Wednesday, November 17, 2010

Reading Comprehension 6

1. Art Nouveau was a conscious attempt to reject historic styles. However, it was greatly influenced by fine art, non-western cultures, and not to mention past styles. The building and interiors became works of art, sculptures that captured the essence of movement in design. They strive for unity in design to create complete expressions, or what they call total works of art, (Harwood pg. 485). They created more than just a visual connection but also the emotional connection with the beholder just like the artists in that time period.

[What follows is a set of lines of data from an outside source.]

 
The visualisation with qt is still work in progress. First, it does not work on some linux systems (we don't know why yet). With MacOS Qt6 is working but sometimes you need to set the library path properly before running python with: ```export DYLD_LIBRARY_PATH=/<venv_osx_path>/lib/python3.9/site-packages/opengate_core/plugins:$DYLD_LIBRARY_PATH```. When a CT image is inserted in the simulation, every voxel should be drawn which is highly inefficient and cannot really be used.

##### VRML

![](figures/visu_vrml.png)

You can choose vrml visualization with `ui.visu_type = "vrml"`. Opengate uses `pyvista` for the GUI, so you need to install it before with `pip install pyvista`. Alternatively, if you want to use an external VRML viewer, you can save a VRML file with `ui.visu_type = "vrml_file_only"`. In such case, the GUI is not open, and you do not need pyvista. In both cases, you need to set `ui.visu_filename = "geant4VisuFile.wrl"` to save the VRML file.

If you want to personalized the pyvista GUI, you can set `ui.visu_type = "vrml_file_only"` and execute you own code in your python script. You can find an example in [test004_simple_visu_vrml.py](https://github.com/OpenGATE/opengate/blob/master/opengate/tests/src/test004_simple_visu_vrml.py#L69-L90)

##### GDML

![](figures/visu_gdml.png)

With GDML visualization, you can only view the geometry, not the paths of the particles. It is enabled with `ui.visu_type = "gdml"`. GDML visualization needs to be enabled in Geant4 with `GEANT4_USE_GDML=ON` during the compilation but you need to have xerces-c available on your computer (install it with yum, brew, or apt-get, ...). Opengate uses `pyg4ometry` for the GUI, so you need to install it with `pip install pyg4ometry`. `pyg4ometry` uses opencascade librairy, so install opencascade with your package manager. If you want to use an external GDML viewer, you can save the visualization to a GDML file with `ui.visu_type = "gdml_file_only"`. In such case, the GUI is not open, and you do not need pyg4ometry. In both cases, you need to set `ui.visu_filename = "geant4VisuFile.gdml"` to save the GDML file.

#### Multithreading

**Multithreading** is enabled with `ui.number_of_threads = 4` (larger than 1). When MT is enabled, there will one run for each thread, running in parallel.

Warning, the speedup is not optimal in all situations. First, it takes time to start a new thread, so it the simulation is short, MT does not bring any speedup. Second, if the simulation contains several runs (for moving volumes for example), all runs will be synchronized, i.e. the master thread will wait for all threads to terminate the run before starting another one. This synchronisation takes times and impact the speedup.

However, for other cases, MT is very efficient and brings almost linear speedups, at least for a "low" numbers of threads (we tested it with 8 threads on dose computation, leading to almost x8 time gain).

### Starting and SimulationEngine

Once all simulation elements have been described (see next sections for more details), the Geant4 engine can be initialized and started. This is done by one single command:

Antonio Gaudi’s Casa Batllo is an example of Art Nouveau’s organic sculptural piece. Gaudi was influenced by Moorish ceramic tiles and this shows in the façade of the building its glass pieces embedded in the concrete. Its surrealistic form resembles something that Salvador Dali would have painted. I guess Spain is responsible for giving the world surrealists. Another possible influence is the baroque style, because of its dynamic mass.
Victor Horta’s Stair Hall at Hotel Tassel gives a different artistic view of what was done. The whiplash lines that become the decoration moves your eyes in the direction in which you should try to navigate the space. This interior seems like it has traces back to the rococo style, its tendrils overtaken over the interior.
Both also have the influence and inspiration of nature embraced in the interior as well as the exterior.
"I disgard the flower and the leaf but I keep the stalk."-Victor Horta

Casa Batllo, Antonio Gaudi (Harwood pg.497)

Hotel Tassel, Victor Horta (Harwood pg.500)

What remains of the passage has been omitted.